[SUPPLIED DATA Boundary: Start]

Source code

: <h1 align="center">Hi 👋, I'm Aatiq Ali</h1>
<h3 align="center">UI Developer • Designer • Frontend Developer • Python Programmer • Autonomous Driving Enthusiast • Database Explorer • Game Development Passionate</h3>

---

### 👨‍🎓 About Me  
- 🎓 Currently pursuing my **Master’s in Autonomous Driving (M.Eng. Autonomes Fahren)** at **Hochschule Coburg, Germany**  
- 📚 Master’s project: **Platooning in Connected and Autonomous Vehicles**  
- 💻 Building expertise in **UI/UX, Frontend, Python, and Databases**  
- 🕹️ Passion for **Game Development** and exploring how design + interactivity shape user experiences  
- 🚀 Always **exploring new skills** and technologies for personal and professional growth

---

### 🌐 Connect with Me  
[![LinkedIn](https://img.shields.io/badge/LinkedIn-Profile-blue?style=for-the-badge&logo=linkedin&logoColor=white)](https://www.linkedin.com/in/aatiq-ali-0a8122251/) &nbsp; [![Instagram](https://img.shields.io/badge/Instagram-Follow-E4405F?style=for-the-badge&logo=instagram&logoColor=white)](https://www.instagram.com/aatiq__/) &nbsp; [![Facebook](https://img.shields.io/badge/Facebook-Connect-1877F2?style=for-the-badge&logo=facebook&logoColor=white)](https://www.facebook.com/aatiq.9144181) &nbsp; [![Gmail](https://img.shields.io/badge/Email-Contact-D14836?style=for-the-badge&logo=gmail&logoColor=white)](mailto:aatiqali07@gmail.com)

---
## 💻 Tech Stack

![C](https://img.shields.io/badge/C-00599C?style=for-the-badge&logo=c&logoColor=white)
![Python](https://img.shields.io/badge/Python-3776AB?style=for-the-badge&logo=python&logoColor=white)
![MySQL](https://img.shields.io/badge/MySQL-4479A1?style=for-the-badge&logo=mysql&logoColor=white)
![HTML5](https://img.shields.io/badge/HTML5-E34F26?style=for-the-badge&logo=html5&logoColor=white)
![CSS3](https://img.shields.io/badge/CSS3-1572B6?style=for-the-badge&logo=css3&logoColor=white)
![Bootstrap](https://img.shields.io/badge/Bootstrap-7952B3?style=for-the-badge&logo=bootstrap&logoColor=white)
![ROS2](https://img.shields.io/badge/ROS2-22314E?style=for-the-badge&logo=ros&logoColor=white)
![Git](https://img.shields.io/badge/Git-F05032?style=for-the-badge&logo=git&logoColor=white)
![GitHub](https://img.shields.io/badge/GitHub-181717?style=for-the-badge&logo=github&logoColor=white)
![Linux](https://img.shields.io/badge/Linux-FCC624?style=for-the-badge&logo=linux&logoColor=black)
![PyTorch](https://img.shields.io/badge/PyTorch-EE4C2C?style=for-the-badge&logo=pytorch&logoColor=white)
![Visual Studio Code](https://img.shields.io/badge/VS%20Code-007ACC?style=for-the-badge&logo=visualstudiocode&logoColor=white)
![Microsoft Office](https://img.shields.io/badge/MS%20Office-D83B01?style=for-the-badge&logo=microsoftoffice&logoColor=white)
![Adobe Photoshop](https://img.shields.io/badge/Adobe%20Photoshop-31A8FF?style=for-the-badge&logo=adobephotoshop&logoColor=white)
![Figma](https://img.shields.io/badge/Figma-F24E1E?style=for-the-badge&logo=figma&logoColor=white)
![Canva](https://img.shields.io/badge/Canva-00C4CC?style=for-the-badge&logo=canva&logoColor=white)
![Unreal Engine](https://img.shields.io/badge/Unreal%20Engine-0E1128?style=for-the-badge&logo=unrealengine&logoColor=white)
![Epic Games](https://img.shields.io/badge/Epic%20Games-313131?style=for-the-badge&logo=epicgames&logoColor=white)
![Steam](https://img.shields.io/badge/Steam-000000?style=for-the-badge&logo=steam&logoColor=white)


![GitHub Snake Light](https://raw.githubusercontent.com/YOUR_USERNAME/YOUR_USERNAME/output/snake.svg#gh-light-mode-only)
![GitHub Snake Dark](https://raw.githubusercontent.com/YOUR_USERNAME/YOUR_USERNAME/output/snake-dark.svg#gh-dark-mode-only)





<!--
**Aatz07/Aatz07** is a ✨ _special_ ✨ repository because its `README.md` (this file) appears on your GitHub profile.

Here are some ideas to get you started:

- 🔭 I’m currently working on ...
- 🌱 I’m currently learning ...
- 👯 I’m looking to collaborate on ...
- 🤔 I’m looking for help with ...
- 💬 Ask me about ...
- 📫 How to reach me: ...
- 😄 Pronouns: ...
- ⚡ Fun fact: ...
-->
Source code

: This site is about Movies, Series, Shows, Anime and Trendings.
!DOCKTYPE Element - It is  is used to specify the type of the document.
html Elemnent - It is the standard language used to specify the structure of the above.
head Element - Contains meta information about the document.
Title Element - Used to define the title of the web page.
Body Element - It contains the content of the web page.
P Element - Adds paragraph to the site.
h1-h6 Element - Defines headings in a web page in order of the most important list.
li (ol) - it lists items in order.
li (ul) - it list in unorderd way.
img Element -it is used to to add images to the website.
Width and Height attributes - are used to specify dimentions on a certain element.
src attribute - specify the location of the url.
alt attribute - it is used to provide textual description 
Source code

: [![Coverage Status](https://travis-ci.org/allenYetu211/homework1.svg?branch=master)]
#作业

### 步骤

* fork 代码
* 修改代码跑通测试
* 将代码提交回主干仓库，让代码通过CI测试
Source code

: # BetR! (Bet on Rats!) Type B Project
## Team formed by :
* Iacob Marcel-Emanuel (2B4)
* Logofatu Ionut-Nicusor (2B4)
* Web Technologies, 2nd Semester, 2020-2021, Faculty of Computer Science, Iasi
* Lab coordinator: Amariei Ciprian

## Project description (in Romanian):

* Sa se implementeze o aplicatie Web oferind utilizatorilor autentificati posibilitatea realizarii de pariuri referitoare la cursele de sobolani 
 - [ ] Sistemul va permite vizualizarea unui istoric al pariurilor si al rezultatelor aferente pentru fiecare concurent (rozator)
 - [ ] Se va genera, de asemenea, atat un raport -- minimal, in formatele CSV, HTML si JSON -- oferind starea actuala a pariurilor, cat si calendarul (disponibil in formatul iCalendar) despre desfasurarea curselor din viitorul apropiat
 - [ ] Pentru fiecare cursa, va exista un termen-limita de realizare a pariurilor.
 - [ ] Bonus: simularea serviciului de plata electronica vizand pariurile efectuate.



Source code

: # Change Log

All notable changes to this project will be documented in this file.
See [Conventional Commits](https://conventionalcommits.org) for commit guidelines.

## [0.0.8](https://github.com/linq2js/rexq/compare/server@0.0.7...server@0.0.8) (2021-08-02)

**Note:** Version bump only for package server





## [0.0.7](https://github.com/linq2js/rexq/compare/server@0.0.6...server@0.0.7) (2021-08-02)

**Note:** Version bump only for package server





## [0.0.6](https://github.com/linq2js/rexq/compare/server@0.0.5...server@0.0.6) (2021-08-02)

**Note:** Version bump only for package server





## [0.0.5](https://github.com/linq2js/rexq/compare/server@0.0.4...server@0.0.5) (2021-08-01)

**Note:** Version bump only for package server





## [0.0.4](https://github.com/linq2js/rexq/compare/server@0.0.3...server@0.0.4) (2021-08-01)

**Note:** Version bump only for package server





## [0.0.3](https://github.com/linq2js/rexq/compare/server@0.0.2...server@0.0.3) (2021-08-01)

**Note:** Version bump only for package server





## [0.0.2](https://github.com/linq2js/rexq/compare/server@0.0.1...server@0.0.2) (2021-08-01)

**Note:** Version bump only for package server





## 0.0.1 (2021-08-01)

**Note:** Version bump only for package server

[SUPPLIED DATA Boundary: End]

* [PROBLEM TO WORK ON] For this exercise, output exactly the lines above from the line with "h1-h6 Element - Defines" to the line with "img Element -it", counting both, and leave out the rest.

* [TASK RESPONSE]
h1-h6 Element - Defines headings in a web page in order of the most important list.
li (ol) - it lists items in order.
li (ul) - it list in unorderd way.
img Element -it is used to to add images to the website.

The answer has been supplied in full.